▶ [Available records]

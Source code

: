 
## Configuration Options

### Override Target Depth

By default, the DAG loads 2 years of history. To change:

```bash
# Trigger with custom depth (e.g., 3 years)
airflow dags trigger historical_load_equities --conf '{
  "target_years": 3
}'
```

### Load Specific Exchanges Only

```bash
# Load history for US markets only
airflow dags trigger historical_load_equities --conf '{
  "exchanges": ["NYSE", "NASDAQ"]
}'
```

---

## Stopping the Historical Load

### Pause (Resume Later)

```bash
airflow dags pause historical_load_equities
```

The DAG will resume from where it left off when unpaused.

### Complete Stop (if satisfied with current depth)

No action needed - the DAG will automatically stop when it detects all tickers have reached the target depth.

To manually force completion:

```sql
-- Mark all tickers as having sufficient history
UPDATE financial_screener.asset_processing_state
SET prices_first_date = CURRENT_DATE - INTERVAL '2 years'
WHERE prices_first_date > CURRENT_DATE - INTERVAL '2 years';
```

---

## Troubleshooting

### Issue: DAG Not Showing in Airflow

...

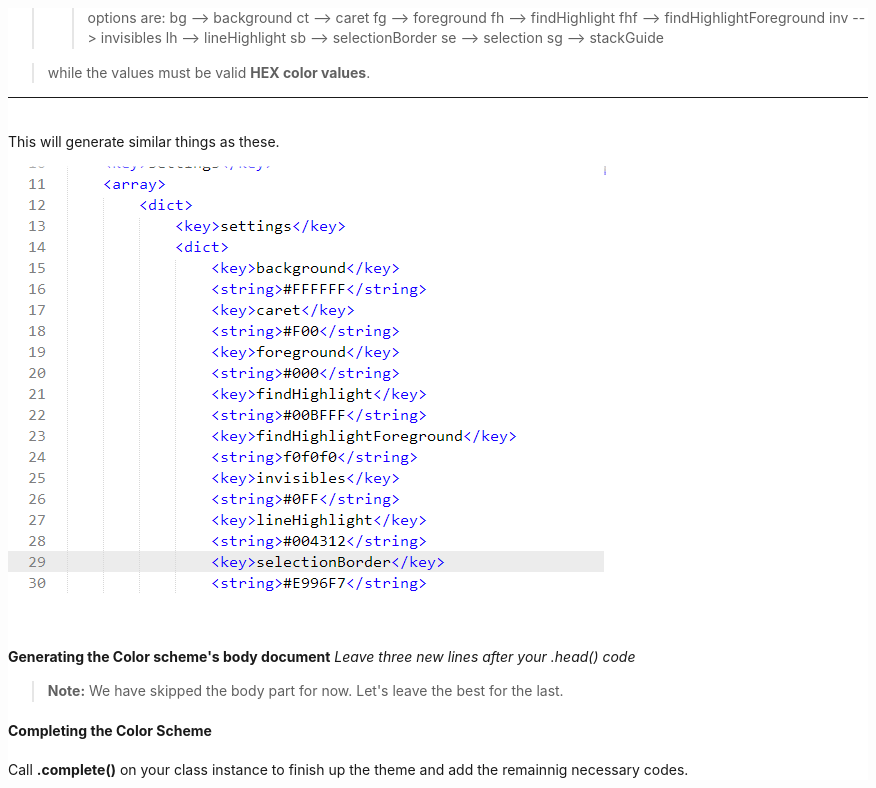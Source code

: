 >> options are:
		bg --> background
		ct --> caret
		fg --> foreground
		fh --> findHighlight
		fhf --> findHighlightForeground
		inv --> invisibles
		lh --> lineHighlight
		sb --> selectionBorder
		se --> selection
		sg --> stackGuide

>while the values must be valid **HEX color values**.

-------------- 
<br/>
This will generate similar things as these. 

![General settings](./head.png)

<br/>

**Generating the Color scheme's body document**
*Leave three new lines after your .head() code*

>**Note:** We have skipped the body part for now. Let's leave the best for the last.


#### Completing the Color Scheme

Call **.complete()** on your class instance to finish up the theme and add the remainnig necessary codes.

▶ [Task description]
Search the listing above for the lines with "lh --> lineHighlight" and "Call **.complete()** on", then output those lines and all lines between them exactly.

▶ [Answer for this exercise]
		lh --> lineHighlight
		sb --> selectionBorder
		se --> selection
		sg --> stackGuide

>while the values must be valid **HEX color values**.

-------------- 
<br/>
This will generate similar things as these. 

![General settings](./head.png)

<br/>

**Generating the Color scheme's body document**
*Leave three new lines after your .head() code*

>**Note:** We have skipped the body part for now. Let's leave the best for the last.


#### Completing the Color Scheme

Call **.complete()** on your class instance to finish up the theme and add the remainnig necessary codes.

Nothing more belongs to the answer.